--- PROBLEM DESCRIPTION ---
What you return has to match the listing below line for line.

________________________________________

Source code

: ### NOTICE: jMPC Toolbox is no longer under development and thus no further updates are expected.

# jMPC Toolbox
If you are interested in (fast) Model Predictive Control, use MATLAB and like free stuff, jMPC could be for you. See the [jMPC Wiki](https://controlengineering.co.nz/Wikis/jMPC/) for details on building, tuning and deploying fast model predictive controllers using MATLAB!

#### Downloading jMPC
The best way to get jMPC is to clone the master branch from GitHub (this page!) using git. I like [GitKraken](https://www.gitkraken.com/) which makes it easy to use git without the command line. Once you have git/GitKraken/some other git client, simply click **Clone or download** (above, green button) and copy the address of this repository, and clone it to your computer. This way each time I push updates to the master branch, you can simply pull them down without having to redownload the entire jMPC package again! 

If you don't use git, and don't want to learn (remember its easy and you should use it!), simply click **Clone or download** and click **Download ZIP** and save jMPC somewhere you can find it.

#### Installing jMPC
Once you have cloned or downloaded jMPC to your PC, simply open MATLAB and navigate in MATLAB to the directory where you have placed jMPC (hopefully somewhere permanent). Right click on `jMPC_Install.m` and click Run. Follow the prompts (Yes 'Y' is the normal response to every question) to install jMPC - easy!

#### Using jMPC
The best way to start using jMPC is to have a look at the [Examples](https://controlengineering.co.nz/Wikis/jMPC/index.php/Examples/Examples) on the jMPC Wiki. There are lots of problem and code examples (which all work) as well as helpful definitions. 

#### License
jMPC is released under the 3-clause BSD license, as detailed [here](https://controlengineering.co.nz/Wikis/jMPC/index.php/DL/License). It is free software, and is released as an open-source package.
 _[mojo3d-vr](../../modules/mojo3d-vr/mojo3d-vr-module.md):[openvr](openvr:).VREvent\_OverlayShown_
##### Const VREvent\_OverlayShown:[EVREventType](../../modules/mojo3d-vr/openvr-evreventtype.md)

________________________________________

--- EXERCISE RESPONSE ---
Source code

: ### NOTICE: jMPC Toolbox is no longer under development and thus no further updates are expected.

# jMPC Toolbox
If you are interested in (fast) Model Predictive Control, use MATLAB and like free stuff, jMPC could be for you. See the [jMPC Wiki](https://controlengineering.co.nz/Wikis/jMPC/) for details on building, tuning and deploying fast model predictive controllers using MATLAB!

#### Downloading jMPC
The best way to get jMPC is to clone the master branch from GitHub (this page!) using git. I like [GitKraken](https://www.gitkraken.com/) which makes it easy to use git without the command line. Once you have git/GitKraken/some other git client, simply click **Clone or download** (above, green button) and copy the address of this repository, and clone it to your computer. This way each time I push updates to the master branch, you can simply pull them down without having to redownload the entire jMPC package again! 

If you don't use git, and don't want to learn (remember its easy and you should use it!), simply click **Clone or download** and click **Download ZIP** and save jMPC somewhere you can find it.

#### Installing jMPC
Once you have cloned or downloaded jMPC to your PC, simply open MATLAB and navigate in MATLAB to the directory where you have placed jMPC (hopefully somewhere permanent). Right click on `jMPC_Install.m` and click Run. Follow the prompts (Yes 'Y' is the normal response to every question) to install jMPC - easy!

#### Using jMPC
The best way to start using jMPC is to have a look at the [Examples](https://controlengineering.co.nz/Wikis/jMPC/index.php/Examples/Examples) on the jMPC Wiki. There are lots of problem and code examples (which all work) as well as helpful definitions. 

#### License
jMPC is released under the 3-clause BSD license, as detailed [here](https://controlengineering.co.nz/Wikis/jMPC/index.php/DL/License). It is free software, and is released as an open-source package.
 _[mojo3d-vr](../../modules/mojo3d-vr/mojo3d-vr-module.md):[openvr](openvr:).VREvent\_OverlayShown_
##### Const VREvent\_OverlayShown:[EVREventType](../../modules/mojo3d-vr/openvr-evreventtype.md)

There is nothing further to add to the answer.